Por Ramon Martins Andrade, advogado (OAB/RJ 188.374)
A pergunta chega ao escritório de formas diferentes: “escondi minha sorologia na contratação, e agora?”, “o plano pode me recusar por eu viver com HIV?”, “podem cancelar meu contrato porque uso muito o plano?”. As respostas passam por uma distinção que a Lei 9.656/98 faz com clareza, e que as operadoras nem sempre respeitam.
Recusar a contratação: não pode
Viver com HIV é condição de saúde preexistente, e doença preexistente não autoriza recusa de contratação. A legislação dos planos de saúde não dá à operadora o direito de selecionar clientes pela sorologia, e a recusa de venda motivada pela condição encontra ainda uma barreira penal: desde a Lei 12.984/2014, discriminar pessoa que vive com HIV é crime, inclusive na forma de recusa ou retardo de atendimento de saúde.

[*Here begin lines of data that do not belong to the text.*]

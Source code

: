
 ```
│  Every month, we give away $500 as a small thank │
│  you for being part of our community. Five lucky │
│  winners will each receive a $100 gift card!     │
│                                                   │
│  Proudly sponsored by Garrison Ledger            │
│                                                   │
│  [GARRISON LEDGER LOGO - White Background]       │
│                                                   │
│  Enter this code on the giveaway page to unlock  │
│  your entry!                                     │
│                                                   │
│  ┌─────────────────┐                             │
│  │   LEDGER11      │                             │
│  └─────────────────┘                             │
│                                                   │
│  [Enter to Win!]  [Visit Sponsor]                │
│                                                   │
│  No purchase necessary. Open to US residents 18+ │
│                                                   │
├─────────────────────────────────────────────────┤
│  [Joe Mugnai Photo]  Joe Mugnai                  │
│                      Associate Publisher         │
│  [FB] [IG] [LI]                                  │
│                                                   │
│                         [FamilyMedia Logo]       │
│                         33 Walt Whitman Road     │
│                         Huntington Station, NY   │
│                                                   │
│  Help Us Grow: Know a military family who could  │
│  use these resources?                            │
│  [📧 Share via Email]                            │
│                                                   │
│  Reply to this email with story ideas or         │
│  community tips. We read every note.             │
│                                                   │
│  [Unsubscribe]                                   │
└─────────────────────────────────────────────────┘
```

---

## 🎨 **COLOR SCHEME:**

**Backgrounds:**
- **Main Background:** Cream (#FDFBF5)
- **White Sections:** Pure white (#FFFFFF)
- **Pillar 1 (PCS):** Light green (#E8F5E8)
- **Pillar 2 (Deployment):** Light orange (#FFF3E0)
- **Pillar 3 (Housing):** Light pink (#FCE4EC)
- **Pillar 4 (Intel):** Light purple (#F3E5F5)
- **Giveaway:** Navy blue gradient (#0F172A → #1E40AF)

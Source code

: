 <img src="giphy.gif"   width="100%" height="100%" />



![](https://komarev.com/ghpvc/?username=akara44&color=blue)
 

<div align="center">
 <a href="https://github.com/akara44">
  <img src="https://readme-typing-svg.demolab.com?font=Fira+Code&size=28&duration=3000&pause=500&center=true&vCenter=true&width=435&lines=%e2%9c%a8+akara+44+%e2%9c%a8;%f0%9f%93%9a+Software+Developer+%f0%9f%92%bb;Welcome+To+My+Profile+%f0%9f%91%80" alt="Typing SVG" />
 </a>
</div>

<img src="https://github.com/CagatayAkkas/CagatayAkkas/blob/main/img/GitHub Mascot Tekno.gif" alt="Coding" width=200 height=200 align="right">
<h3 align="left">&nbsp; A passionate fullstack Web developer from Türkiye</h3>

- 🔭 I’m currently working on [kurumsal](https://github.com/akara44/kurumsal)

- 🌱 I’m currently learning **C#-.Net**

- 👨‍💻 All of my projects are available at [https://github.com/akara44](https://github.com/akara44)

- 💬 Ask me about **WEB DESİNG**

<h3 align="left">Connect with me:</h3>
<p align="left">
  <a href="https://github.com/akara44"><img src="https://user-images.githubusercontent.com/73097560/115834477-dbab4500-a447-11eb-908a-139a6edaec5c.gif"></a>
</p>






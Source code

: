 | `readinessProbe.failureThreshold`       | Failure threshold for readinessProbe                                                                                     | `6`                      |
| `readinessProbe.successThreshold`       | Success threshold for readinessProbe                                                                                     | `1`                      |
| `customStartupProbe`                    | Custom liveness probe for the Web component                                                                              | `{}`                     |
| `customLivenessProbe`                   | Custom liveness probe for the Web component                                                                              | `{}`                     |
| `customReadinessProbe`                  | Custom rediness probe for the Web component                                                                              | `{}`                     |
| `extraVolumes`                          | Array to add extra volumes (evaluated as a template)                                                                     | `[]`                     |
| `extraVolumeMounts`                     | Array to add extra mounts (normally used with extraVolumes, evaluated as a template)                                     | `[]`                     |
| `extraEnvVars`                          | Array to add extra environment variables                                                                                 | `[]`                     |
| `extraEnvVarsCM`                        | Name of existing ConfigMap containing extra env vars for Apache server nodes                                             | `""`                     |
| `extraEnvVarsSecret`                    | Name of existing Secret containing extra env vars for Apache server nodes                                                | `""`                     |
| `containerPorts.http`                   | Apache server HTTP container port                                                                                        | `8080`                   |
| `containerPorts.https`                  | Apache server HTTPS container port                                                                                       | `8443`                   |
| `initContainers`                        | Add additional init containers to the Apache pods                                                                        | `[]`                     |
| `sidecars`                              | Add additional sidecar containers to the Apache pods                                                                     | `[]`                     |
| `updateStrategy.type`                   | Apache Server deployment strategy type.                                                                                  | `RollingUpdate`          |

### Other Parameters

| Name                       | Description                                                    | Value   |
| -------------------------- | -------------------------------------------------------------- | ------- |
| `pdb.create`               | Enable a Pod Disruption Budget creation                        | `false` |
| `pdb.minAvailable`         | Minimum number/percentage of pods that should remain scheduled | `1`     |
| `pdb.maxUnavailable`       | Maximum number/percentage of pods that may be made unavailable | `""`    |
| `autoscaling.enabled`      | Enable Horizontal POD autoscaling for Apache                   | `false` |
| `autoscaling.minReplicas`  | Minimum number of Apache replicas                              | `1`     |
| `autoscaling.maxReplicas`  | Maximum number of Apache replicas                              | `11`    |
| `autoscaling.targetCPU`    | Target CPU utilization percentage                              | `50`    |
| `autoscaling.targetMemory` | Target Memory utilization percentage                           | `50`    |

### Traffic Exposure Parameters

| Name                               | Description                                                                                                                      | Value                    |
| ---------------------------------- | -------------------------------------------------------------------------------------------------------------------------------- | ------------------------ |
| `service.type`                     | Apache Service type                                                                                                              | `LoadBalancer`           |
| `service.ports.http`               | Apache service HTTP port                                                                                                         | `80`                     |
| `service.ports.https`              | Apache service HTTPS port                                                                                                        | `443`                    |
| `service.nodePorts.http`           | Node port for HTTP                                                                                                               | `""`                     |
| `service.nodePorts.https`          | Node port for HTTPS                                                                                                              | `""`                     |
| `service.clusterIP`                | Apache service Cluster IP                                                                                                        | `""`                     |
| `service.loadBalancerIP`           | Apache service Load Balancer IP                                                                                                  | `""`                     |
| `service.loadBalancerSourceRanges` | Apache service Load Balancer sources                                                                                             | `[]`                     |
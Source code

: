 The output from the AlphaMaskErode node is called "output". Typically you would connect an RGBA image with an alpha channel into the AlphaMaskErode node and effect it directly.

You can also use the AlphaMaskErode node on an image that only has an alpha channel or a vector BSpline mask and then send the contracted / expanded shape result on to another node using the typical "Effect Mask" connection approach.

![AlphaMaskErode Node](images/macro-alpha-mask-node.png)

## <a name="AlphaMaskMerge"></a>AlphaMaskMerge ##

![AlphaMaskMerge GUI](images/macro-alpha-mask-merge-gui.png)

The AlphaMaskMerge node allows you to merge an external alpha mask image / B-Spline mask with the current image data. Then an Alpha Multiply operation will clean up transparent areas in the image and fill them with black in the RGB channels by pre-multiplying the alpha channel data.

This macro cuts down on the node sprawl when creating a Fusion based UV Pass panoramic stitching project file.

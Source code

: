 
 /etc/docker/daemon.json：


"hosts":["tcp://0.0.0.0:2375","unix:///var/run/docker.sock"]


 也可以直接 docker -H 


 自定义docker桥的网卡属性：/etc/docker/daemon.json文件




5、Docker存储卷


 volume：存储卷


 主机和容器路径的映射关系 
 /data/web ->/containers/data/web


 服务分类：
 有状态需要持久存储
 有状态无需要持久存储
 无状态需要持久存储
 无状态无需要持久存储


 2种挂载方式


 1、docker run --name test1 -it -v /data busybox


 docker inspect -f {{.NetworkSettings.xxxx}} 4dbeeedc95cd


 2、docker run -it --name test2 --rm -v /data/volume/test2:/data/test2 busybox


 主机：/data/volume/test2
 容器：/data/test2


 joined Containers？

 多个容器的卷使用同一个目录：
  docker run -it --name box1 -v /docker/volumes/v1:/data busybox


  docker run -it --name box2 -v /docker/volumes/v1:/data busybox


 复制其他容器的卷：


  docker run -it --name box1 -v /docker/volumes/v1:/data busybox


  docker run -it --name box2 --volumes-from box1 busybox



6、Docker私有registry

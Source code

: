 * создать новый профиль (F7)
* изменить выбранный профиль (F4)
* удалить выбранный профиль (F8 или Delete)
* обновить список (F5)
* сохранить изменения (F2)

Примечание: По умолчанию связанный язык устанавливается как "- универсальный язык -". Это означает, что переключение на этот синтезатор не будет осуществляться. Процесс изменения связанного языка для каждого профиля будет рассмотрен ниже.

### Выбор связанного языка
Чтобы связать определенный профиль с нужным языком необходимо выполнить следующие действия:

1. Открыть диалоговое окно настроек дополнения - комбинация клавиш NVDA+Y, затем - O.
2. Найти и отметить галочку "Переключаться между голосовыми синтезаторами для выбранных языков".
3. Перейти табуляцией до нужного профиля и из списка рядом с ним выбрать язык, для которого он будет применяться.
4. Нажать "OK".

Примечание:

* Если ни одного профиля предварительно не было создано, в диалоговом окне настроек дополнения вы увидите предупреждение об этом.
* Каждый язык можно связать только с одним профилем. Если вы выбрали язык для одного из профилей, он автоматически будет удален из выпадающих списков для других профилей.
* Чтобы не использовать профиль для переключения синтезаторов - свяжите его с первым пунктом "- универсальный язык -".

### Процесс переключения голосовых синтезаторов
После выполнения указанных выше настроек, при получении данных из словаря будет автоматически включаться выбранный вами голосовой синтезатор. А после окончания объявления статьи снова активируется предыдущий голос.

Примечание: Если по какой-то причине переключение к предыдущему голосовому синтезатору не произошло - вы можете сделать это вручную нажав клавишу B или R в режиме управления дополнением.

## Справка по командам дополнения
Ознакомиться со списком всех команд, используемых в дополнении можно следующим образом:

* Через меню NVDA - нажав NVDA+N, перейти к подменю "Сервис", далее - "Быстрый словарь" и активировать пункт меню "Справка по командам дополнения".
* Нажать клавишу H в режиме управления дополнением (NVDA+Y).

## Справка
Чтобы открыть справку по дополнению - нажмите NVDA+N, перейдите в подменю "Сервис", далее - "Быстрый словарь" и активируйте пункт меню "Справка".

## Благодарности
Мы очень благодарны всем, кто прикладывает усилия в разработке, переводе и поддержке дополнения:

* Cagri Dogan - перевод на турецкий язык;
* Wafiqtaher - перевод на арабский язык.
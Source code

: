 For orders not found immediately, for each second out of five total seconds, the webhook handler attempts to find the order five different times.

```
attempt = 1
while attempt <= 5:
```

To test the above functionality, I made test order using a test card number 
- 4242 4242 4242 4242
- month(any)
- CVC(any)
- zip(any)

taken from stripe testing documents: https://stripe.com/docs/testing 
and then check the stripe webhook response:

O que a lei permite: cobertura parcial temporária
Ao declarar a condição preexistente na contratação, a operadora pode aplicar a chamada cobertura parcial temporária: por até 24 meses, ficam suspensos apenas os procedimentos de alta complexidade, cirurgias e leitos de alta tecnologia diretamente relacionados à condição declarada (art. 11 da Lei 9.656/98). Consultas, exames de rotina e urgências continuam cobertos. Passados os 24 meses, a cobertura é integral, e é vedada qualquer exclusão definitiva ligada à preexistência.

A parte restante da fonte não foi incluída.